| Task |
The answer must reproduce all of the data below exactly and contain no images.

++++ Working data

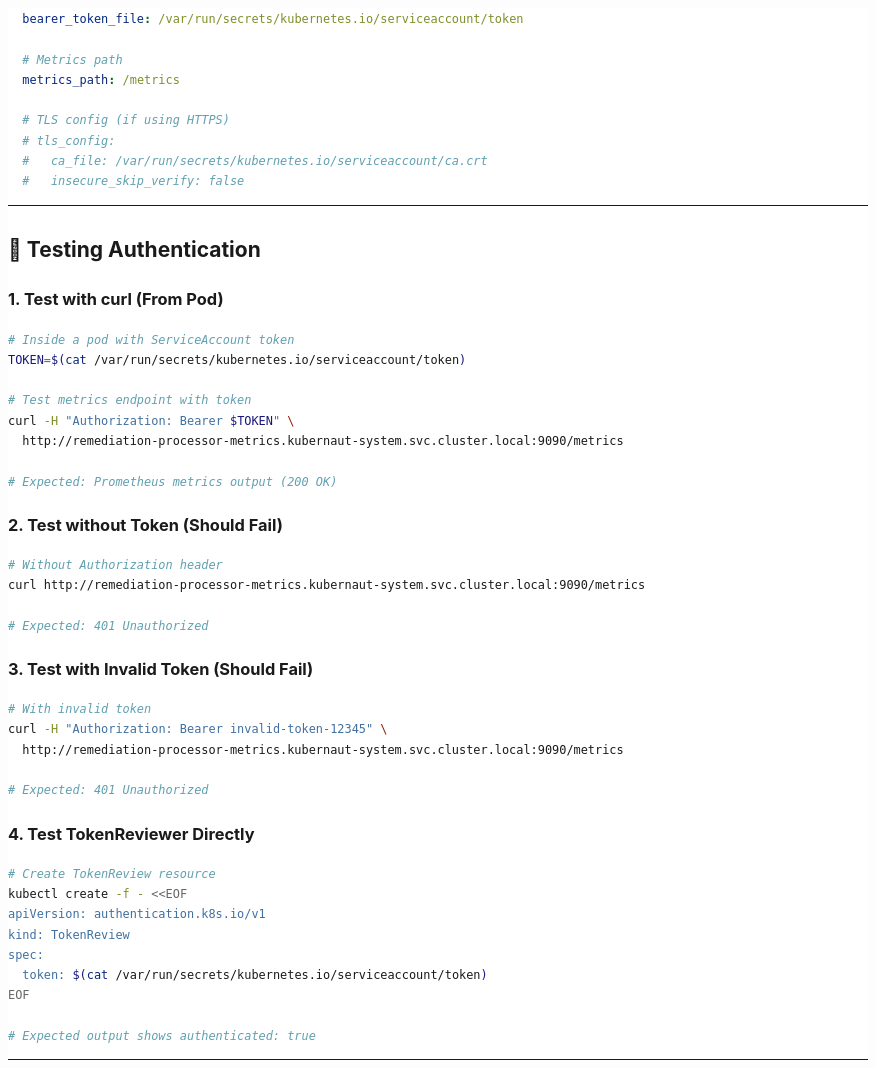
 ```yaml
  bearer_token_file: /var/run/secrets/kubernetes.io/serviceaccount/token

  # Metrics path
  metrics_path: /metrics

  # TLS config (if using HTTPS)
  # tls_config:
  #   ca_file: /var/run/secrets/kubernetes.io/serviceaccount/ca.crt
  #   insecure_skip_verify: false
```

---

## 🧪 Testing Authentication

### **1. Test with curl (From Pod)**

```bash
# Inside a pod with ServiceAccount token
TOKEN=$(cat /var/run/secrets/kubernetes.io/serviceaccount/token)

# Test metrics endpoint with token
curl -H "Authorization: Bearer $TOKEN" \
  http://remediation-processor-metrics.kubernaut-system.svc.cluster.local:9090/metrics

# Expected: Prometheus metrics output (200 OK)
```

### **2. Test without Token (Should Fail)**

```bash
# Without Authorization header
curl http://remediation-processor-metrics.kubernaut-system.svc.cluster.local:9090/metrics

# Expected: 401 Unauthorized
```

### **3. Test with Invalid Token (Should Fail)**

```bash
# With invalid token
curl -H "Authorization: Bearer invalid-token-12345" \
  http://remediation-processor-metrics.kubernaut-system.svc.cluster.local:9090/metrics

# Expected: 401 Unauthorized
```

### **4. Test TokenReviewer Directly**

```bash
# Create TokenReview resource
kubectl create -f - <<EOF
apiVersion: authentication.k8s.io/v1
kind: TokenReview
spec:
  token: $(cat /var/run/secrets/kubernetes.io/serviceaccount/token)
EOF

# Expected output shows authenticated: true
```

---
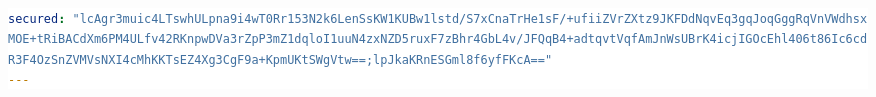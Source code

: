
 ```yaml
secured: "lcAgr3muic4LTswhULpna9i4wT0Rr153N2k6LenSsKW1KUBw1lstd/S7xCnaTrHe1sF/+ufiiZVrZXtz9JKFDdNqvEq3gqJoqGggRqVnVWdhsxMOE+tRiBACdXm6PM4ULfv42RKnpwDVa3rZpP3mZ1dqloI1uuN4zxNZD5ruxF7zBhr4GbL4v/JFQqB4+adtqvtVqfAmJnWsUBrK4icjIGOcEhl406t86Ic6cdR3F4OzSnZVMVsNXI4cMhKKTsEZ4Xg3CgF9a+KpmUKtSWgVtw==;lpJkaKRnESGml8f6yfFKcA=="
---
```


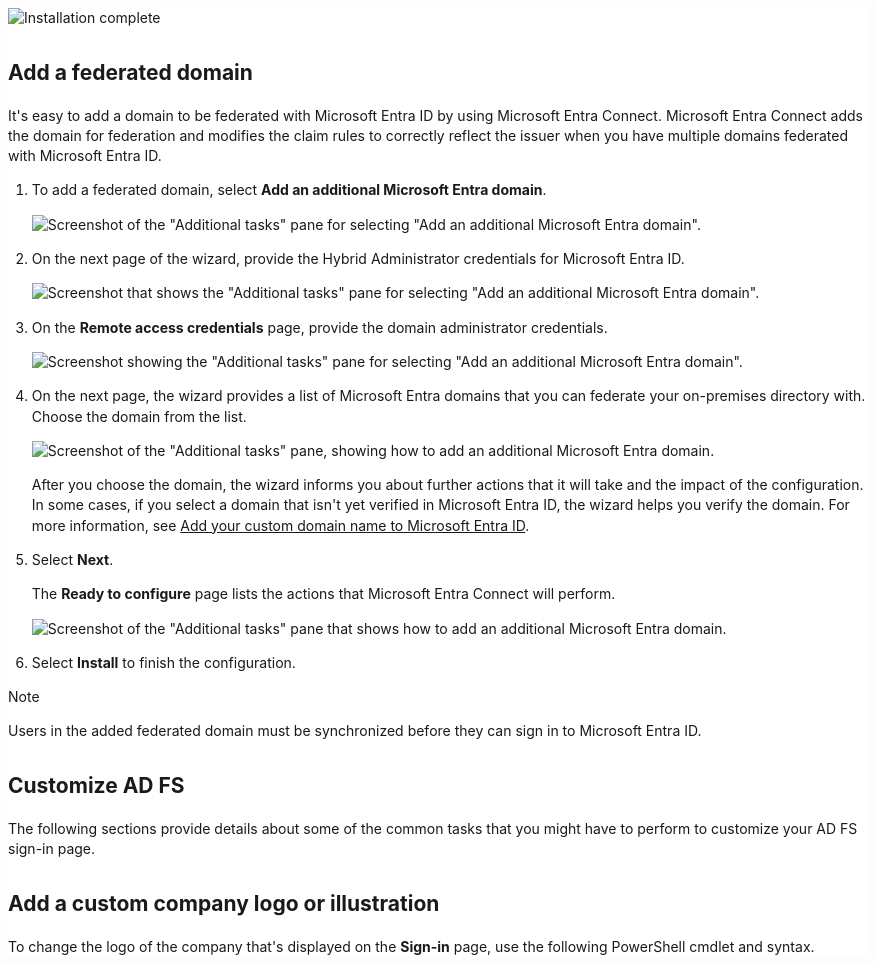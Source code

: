    ![Installation complete](./media/how-to-connect-fed-management/WapServer8.PNG)

## <a name="addfeddomain"></a>Add a federated domain 

It's easy to add a domain to be federated with Microsoft Entra ID by using Microsoft Entra Connect. Microsoft Entra Connect adds the domain for federation and modifies the claim rules to correctly reflect the issuer when you have multiple domains federated with Microsoft Entra ID.

1. To add a federated domain, select **Add an additional Microsoft Entra domain**.

   ![Screenshot of the "Additional tasks" pane for selecting "Add an additional Microsoft Entra domain".](./media/how-to-connect-fed-management/AdditionalDomain1.PNG)

1. On the next page of the wizard, provide the Hybrid Administrator credentials for Microsoft Entra ID.

   ![Screenshot that shows the "Additional tasks" pane for selecting "Add an additional Microsoft Entra domain".](./media/how-to-connect-fed-management/AdditionalDomain2.PNG)

1. On the **Remote access credentials** page, provide the domain administrator credentials.

   ![Screenshot showing the "Additional tasks" pane for selecting "Add an additional Microsoft Entra domain".](./media/how-to-connect-fed-management/additionaldomain3.PNG)

1. On the next page, the wizard provides a list of Microsoft Entra domains that you can federate your on-premises directory with. Choose the domain from the list.

   ![Screenshot of the "Additional tasks" pane, showing how to add an additional Microsoft Entra domain.](./media/how-to-connect-fed-management/AdditionalDomain4.PNG)

    After you choose the domain, the wizard informs you about further actions that it will take and the impact of the configuration. In some cases, if you select a domain that isn't yet verified in Microsoft Entra ID, the wizard helps you verify the domain. For more information, see [Add your custom domain name to Microsoft Entra ID](~/fundamentals/add-custom-domain.yml).

1. Select **Next**. 

   The **Ready to configure** page lists the actions that Microsoft Entra Connect will perform. 

   ![Screenshot of the "Additional tasks" pane that shows how to add an additional Microsoft Entra domain.](./media/how-to-connect-fed-management/AdditionalDomain5.PNG)

1. Select **Install** to finish the configuration.

> [!NOTE]
> Users in the added federated domain must be synchronized before they can sign in to Microsoft Entra ID.

## Customize AD FS

The following sections provide details about some of the common tasks that you might have to perform to customize your AD FS sign-in page.

## <a name="customlogo"></a>Add a custom company logo or illustration 
To change the logo of the company that's displayed on the **Sign-in** page, use the following PowerShell cmdlet and syntax.
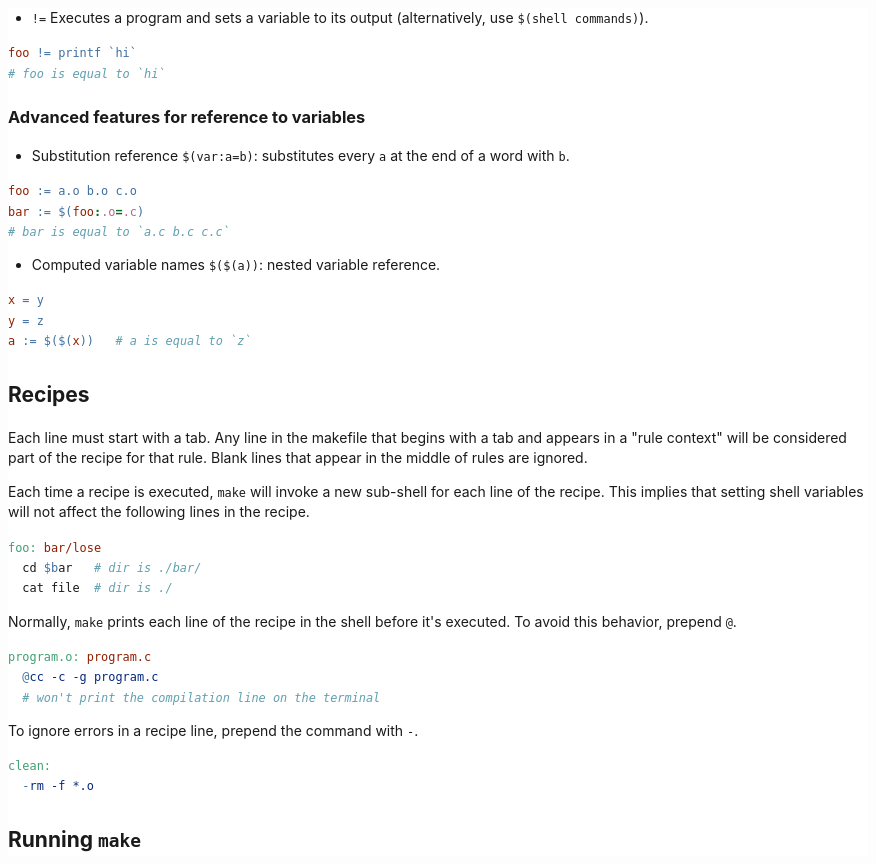 - `!=` Executes a program and sets a variable to its output (alternatively, use `$(shell commands)`).

```makefile
foo != printf `hi`
# foo is equal to `hi`
```

### Advanced features for reference to variables

- Substitution reference `$(var:a=b)`: substitutes every `a` at the end of a word with `b`.

```makefile
foo := a.o b.o c.o
bar := $(foo:.o=.c)
# bar is equal to `a.c b.c c.c`
```

- Computed variable names `$($(a))`: nested variable reference.

```makefile
x = y
y = z
a := $($(x))   # a is equal to `z`
```

## Recipes

Each line must start with a tab. Any line in the makefile that begins with a tab and appears in a "rule context" will be considered part of the recipe for that rule. Blank lines that appear in the middle of rules are ignored.

Each time a recipe is executed, `make` will invoke a new sub-shell for each line of the recipe. This implies that setting shell variables will not affect the following lines in the recipe.

```makefile
foo: bar/lose
  cd $bar   # dir is ./bar/
  cat file  # dir is ./
```

Normally, `make` prints each line of the recipe in the shell before it's executed. To avoid this behavior, prepend `@`.

```makefile
program.o: program.c
  @cc -c -g program.c
  # won't print the compilation line on the terminal
```

To ignore errors in a recipe line, prepend the command with `-`.

```makefile
clean:
  -rm -f *.o
```

## Running `make`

++++++++

| Expected answer |
 ```yaml
  bearer_token_file: /var/run/secrets/kubernetes.io/serviceaccount/token

  # Metrics path
  metrics_path: /metrics

  # TLS config (if using HTTPS)
  # tls_config:
  #   ca_file: /var/run/secrets/kubernetes.io/serviceaccount/ca.crt
  #   insecure_skip_verify: false
```

---

## 🧪 Testing Authentication

### **1. Test with curl (From Pod)**

```bash
# Inside a pod with ServiceAccount token
TOKEN=$(cat /var/run/secrets/kubernetes.io/serviceaccount/token)

# Test metrics endpoint with token
curl -H "Authorization: Bearer $TOKEN" \
  http://remediation-processor-metrics.kubernaut-system.svc.cluster.local:9090/metrics

# Expected: Prometheus metrics output (200 OK)
```

### **2. Test without Token (Should Fail)**

```bash
# Without Authorization header
curl http://remediation-processor-metrics.kubernaut-system.svc.cluster.local:9090/metrics

# Expected: 401 Unauthorized
```

### **3. Test with Invalid Token (Should Fail)**

```bash
# With invalid token
curl -H "Authorization: Bearer invalid-token-12345" \
  http://remediation-processor-metrics.kubernaut-system.svc.cluster.local:9090/metrics

# Expected: 401 Unauthorized
```

### **4. Test TokenReviewer Directly**

```bash
# Create TokenReview resource
kubectl create -f - <<EOF
apiVersion: authentication.k8s.io/v1
kind: TokenReview
spec:
  token: $(cat /var/run/secrets/kubernetes.io/serviceaccount/token)
EOF

# Expected output shows authenticated: true
```

---
Source code

:
 ```yaml
secured: "lcAgr3muic4LTswhULpna9i4wT0Rr153N2k6LenSsKW1KUBw1lstd/S7xCnaTrHe1sF/+ufiiZVrZXtz9JKFDdNqvEq3gqJoqGggRqVnVWdhsxMOE+tRiBACdXm6PM4ULfv42RKnpwDVa3rZpP3mZ1dqloI1uuN4zxNZD5ruxF7zBhr4GbL4v/JFQqB4+adtqvtVqfAmJnWsUBrK4icjIGOcEhl406t86Ic6cdR3F4OzSnZVMVsNXI4cMhKKTsEZ4Xg3CgF9a+KpmUKtSWgVtw==;lpJkaKRnESGml8f6yfFKcA=="
---
```


Source code

:    ![Installation complete](./media/how-to-connect-fed-management/WapServer8.PNG)

## <a name="addfeddomain"></a>Add a federated domain 

It's easy to add a domain to be federated with Microsoft Entra ID by using Microsoft Entra Connect. Microsoft Entra Connect adds the domain for federation and modifies the claim rules to correctly reflect the issuer when you have multiple domains federated with Microsoft Entra ID.

1. To add a federated domain, select **Add an additional Microsoft Entra domain**.

   ![Screenshot of the "Additional tasks" pane for selecting "Add an additional Microsoft Entra domain".](./media/how-to-connect-fed-management/AdditionalDomain1.PNG)

1. On the next page of the wizard, provide the Hybrid Administrator credentials for Microsoft Entra ID.

   ![Screenshot that shows the "Additional tasks" pane for selecting "Add an additional Microsoft Entra domain".](./media/how-to-connect-fed-management/AdditionalDomain2.PNG)

1. On the **Remote access credentials** page, provide the domain administrator credentials.

   ![Screenshot showing the "Additional tasks" pane for selecting "Add an additional Microsoft Entra domain".](./media/how-to-connect-fed-management/additionaldomain3.PNG)

1. On the next page, the wizard provides a list of Microsoft Entra domains that you can federate your on-premises directory with. Choose the domain from the list.

   ![Screenshot of the "Additional tasks" pane, showing how to add an additional Microsoft Entra domain.](./media/how-to-connect-fed-management/AdditionalDomain4.PNG)

    After you choose the domain, the wizard informs you about further actions that it will take and the impact of the configuration. In some cases, if you select a domain that isn't yet verified in Microsoft Entra ID, the wizard helps you verify the domain. For more information, see [Add your custom domain name to Microsoft Entra ID](~/fundamentals/add-custom-domain.yml).

1. Select **Next**. 

   The **Ready to configure** page lists the actions that Microsoft Entra Connect will perform. 

   ![Screenshot of the "Additional tasks" pane that shows how to add an additional Microsoft Entra domain.](./media/how-to-connect-fed-management/AdditionalDomain5.PNG)

1. Select **Install** to finish the configuration.

> [!NOTE]
> Users in the added federated domain must be synchronized before they can sign in to Microsoft Entra ID.

## Customize AD FS

The following sections provide details about some of the common tasks that you might have to perform to customize your AD FS sign-in page.

## <a name="customlogo"></a>Add a custom company logo or illustration 
To change the logo of the company that's displayed on the **Sign-in** page, use the following PowerShell cmdlet and syntax.
 - `!=` Executes a program and sets a variable to its output (alternatively, use `$(shell commands)`).

```makefile
foo != printf `hi`
# foo is equal to `hi`
```

### Advanced features for reference to variables

- Substitution reference `$(var:a=b)`: substitutes every `a` at the end of a word with `b`.

```makefile
foo := a.o b.o c.o
bar := $(foo:.o=.c)
# bar is equal to `a.c b.c c.c`
```

- Computed variable names `$($(a))`: nested variable reference.

```makefile
x = y
y = z
a := $($(x))   # a is equal to `z`
```

## Recipes

Each line must start with a tab. Any line in the makefile that begins with a tab and appears in a "rule context" will be considered part of the recipe for that rule. Blank lines that appear in the middle of rules are ignored.

Each time a recipe is executed, `make` will invoke a new sub-shell for each line of the recipe. This implies that setting shell variables will not affect the following lines in the recipe.

```makefile
foo: bar/lose
  cd $bar   # dir is ./bar/
  cat file  # dir is ./
```

Normally, `make` prints each line of the recipe in the shell before it's executed. To avoid this behavior, prepend `@`.

```makefile
program.o: program.c
  @cc -c -g program.c
  # won't print the compilation line on the terminal
```

To ignore errors in a recipe line, prepend the command with `-`.

```makefile
clean:
  -rm -f *.o
```

## Running `make`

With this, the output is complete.